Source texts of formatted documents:

---*---

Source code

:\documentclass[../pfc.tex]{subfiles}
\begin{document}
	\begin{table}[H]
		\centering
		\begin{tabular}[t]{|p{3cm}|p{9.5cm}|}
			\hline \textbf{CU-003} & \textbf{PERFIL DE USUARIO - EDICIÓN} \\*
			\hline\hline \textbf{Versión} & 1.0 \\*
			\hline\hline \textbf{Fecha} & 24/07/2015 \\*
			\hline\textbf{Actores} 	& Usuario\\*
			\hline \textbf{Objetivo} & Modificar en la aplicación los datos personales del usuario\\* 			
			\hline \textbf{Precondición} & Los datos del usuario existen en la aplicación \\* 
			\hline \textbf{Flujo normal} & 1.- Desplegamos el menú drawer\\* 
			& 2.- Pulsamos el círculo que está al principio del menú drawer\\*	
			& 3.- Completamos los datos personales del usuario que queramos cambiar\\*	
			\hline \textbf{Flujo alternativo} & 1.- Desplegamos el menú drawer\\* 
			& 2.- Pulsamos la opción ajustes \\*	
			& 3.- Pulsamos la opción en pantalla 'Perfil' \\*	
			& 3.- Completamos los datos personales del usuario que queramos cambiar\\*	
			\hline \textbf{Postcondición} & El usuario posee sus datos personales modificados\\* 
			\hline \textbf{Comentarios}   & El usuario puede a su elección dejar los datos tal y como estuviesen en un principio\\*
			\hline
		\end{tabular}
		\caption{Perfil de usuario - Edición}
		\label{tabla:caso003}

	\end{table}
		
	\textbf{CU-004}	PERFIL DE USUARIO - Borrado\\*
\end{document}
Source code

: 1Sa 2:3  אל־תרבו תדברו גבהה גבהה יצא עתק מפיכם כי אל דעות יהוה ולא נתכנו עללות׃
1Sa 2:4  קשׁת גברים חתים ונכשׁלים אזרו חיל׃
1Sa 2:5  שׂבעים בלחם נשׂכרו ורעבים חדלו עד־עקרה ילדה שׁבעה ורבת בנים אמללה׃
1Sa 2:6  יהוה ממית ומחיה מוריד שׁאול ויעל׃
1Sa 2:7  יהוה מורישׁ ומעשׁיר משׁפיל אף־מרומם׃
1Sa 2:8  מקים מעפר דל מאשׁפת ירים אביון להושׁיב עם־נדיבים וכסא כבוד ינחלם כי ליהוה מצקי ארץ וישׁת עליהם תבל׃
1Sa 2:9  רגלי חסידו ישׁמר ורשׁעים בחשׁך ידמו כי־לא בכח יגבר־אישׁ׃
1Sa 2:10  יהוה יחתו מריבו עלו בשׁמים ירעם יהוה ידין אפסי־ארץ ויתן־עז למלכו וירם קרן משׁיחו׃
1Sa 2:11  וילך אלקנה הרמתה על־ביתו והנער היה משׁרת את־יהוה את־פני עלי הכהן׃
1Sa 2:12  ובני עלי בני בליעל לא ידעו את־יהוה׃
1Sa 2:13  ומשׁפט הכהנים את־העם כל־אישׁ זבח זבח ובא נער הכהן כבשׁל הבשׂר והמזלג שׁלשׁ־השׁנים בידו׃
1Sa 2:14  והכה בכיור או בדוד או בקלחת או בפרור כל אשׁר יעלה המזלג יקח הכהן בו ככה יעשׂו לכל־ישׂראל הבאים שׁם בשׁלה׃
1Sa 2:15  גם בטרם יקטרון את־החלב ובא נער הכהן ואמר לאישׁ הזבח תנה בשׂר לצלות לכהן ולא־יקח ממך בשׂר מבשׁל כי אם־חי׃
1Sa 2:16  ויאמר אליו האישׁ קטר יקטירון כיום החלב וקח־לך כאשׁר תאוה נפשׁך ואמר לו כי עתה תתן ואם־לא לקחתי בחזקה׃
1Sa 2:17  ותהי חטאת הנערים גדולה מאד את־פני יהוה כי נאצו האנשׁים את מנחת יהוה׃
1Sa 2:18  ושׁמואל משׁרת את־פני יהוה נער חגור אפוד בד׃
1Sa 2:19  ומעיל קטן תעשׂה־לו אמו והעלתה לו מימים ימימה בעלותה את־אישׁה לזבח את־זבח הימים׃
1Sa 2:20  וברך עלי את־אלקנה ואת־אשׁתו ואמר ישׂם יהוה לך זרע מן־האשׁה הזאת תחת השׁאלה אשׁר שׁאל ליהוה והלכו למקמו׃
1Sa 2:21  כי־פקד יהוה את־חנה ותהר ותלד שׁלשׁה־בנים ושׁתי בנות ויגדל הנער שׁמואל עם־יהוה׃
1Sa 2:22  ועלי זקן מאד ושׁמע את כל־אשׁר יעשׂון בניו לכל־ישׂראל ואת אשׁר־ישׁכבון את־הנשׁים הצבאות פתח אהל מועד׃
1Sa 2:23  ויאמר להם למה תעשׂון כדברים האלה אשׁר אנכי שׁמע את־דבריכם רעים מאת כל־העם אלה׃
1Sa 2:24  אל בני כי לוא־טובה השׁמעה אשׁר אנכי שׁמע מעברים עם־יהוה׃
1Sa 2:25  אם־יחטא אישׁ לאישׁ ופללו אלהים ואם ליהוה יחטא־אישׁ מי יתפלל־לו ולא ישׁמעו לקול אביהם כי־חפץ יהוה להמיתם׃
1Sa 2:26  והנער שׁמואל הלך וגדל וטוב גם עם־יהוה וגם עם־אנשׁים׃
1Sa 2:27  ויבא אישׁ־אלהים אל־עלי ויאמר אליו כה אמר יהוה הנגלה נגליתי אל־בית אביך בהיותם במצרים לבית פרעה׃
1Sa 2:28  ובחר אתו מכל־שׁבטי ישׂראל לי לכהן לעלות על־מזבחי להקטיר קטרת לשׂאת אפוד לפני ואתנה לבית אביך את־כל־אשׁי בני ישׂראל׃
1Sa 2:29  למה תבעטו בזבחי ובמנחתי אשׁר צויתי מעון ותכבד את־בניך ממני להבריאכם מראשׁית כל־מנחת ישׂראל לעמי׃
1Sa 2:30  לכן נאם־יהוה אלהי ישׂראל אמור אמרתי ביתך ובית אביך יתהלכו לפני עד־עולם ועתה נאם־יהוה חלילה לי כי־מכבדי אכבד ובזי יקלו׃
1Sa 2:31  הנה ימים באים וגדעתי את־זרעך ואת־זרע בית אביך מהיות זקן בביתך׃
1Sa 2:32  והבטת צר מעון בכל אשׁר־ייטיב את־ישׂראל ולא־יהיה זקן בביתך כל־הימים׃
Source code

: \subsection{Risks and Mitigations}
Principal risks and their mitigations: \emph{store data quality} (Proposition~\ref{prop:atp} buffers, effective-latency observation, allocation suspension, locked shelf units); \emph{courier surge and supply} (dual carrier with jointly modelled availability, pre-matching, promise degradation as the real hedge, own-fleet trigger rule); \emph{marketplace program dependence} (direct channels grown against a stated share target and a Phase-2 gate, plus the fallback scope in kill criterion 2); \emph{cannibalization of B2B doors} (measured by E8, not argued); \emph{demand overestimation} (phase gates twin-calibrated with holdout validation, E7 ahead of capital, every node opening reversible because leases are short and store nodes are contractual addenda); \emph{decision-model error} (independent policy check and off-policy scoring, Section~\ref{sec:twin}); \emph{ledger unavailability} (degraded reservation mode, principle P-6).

---*---

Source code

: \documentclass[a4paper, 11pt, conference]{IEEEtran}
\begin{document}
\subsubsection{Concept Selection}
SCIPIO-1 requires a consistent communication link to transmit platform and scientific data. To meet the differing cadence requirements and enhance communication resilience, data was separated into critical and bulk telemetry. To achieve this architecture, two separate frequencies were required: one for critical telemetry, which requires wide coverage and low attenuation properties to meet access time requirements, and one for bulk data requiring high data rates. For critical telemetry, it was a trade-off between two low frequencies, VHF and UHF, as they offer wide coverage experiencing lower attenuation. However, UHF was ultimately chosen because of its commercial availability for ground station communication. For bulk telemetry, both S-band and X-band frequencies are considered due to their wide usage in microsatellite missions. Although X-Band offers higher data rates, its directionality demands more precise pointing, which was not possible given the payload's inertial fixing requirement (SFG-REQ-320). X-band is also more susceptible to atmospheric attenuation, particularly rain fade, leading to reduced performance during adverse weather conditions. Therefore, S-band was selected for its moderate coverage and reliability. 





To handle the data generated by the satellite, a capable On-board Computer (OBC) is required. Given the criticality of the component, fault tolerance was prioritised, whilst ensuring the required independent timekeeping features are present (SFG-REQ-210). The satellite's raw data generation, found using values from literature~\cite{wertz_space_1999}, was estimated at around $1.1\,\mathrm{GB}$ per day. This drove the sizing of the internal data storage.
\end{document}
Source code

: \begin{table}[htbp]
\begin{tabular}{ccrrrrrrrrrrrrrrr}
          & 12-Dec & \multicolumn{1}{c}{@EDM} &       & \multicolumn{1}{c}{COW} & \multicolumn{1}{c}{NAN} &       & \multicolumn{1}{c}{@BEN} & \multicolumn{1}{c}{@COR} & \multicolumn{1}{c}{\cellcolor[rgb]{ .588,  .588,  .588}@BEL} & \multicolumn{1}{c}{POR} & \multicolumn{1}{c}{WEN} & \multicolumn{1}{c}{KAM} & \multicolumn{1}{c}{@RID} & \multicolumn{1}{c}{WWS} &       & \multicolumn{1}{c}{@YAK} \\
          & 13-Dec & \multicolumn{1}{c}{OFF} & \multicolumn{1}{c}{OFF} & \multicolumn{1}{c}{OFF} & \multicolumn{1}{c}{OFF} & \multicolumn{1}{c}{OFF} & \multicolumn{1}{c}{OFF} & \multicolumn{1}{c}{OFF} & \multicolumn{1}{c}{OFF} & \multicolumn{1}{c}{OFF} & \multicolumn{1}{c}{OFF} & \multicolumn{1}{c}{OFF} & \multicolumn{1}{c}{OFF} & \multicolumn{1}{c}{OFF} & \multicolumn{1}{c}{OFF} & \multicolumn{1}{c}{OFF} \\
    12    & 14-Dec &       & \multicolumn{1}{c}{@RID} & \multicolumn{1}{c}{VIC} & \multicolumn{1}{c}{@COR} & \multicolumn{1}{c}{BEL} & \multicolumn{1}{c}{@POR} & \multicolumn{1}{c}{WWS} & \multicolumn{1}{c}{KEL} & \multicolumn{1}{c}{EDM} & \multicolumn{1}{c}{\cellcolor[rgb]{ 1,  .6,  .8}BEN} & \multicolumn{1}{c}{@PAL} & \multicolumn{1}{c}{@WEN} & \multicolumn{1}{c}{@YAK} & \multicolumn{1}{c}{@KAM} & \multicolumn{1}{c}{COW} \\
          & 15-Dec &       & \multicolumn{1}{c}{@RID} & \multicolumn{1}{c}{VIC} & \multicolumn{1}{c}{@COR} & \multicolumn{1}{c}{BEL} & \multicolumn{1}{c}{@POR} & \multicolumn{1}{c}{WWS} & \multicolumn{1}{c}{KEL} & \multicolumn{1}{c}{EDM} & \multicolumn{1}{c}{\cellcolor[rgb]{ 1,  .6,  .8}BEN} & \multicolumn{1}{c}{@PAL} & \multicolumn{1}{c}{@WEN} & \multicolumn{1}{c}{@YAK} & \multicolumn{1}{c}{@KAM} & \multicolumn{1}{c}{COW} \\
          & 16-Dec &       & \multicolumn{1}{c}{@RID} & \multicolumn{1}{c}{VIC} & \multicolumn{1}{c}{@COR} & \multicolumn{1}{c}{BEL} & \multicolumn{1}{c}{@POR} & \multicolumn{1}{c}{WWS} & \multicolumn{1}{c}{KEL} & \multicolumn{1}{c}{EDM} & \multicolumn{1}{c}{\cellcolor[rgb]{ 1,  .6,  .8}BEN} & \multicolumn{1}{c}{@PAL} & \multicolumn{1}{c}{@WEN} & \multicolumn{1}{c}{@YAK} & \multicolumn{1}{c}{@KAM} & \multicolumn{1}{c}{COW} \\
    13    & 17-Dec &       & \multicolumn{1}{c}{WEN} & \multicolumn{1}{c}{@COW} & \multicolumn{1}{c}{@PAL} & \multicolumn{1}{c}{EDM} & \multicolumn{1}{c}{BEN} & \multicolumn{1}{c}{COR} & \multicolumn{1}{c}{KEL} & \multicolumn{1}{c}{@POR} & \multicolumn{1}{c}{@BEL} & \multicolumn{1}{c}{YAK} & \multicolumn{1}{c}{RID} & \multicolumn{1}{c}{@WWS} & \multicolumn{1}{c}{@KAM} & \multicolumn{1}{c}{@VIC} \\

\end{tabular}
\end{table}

---*---

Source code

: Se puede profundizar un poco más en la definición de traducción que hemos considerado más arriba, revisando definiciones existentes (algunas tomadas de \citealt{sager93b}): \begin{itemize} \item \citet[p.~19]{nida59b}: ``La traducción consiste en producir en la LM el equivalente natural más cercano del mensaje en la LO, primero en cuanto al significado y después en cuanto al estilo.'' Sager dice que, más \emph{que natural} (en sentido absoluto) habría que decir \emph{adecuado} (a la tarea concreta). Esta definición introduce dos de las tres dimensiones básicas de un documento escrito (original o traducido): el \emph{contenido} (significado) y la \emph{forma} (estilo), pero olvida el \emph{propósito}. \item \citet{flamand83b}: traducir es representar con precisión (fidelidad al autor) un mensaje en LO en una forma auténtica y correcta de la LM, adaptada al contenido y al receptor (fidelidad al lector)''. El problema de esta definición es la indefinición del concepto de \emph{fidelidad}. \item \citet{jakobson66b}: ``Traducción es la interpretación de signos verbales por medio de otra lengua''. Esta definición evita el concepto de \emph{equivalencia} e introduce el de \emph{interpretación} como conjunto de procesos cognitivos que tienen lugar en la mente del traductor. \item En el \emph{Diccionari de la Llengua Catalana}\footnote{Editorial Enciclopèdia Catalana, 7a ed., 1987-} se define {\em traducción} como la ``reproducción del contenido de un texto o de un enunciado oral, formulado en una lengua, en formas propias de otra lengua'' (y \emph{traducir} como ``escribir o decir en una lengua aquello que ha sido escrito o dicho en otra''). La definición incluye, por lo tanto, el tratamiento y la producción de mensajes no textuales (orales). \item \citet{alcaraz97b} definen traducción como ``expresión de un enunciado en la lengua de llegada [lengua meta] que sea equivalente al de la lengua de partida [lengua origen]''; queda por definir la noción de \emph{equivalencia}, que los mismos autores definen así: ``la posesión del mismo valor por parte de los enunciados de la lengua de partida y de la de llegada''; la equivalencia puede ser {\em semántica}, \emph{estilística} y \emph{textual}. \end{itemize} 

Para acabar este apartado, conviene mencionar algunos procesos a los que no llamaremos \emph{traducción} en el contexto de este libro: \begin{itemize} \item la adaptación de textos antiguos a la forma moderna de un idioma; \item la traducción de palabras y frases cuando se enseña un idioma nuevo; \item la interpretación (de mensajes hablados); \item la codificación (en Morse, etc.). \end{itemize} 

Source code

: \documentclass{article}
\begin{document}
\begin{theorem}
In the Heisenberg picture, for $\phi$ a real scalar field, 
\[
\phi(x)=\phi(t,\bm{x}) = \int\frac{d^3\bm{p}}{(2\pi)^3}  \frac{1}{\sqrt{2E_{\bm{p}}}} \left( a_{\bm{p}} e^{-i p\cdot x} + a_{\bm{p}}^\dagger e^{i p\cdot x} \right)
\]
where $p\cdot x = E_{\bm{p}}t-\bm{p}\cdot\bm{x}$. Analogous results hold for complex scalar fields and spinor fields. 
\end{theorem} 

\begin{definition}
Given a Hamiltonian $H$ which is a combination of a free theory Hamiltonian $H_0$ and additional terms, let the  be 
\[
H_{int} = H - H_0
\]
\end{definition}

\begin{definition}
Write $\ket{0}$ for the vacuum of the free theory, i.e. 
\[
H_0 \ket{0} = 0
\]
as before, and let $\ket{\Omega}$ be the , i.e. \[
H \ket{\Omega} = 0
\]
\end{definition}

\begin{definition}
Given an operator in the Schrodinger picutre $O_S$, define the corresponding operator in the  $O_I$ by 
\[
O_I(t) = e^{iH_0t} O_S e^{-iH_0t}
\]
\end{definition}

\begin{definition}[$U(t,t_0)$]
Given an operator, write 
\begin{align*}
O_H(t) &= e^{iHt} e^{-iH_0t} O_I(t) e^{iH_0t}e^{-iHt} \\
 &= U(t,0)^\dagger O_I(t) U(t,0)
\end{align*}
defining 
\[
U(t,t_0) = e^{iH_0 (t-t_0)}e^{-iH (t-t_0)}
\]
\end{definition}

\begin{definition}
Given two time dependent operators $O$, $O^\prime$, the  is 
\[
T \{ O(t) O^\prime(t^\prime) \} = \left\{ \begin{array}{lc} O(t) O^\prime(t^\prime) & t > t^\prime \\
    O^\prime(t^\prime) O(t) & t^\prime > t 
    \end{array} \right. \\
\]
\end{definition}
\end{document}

---*---

▶ [TASK OBJECTIVE] Your answer should be one number: how many lines above contain "לכהן".

▶ [SOLUTION TO THIS TASK] 2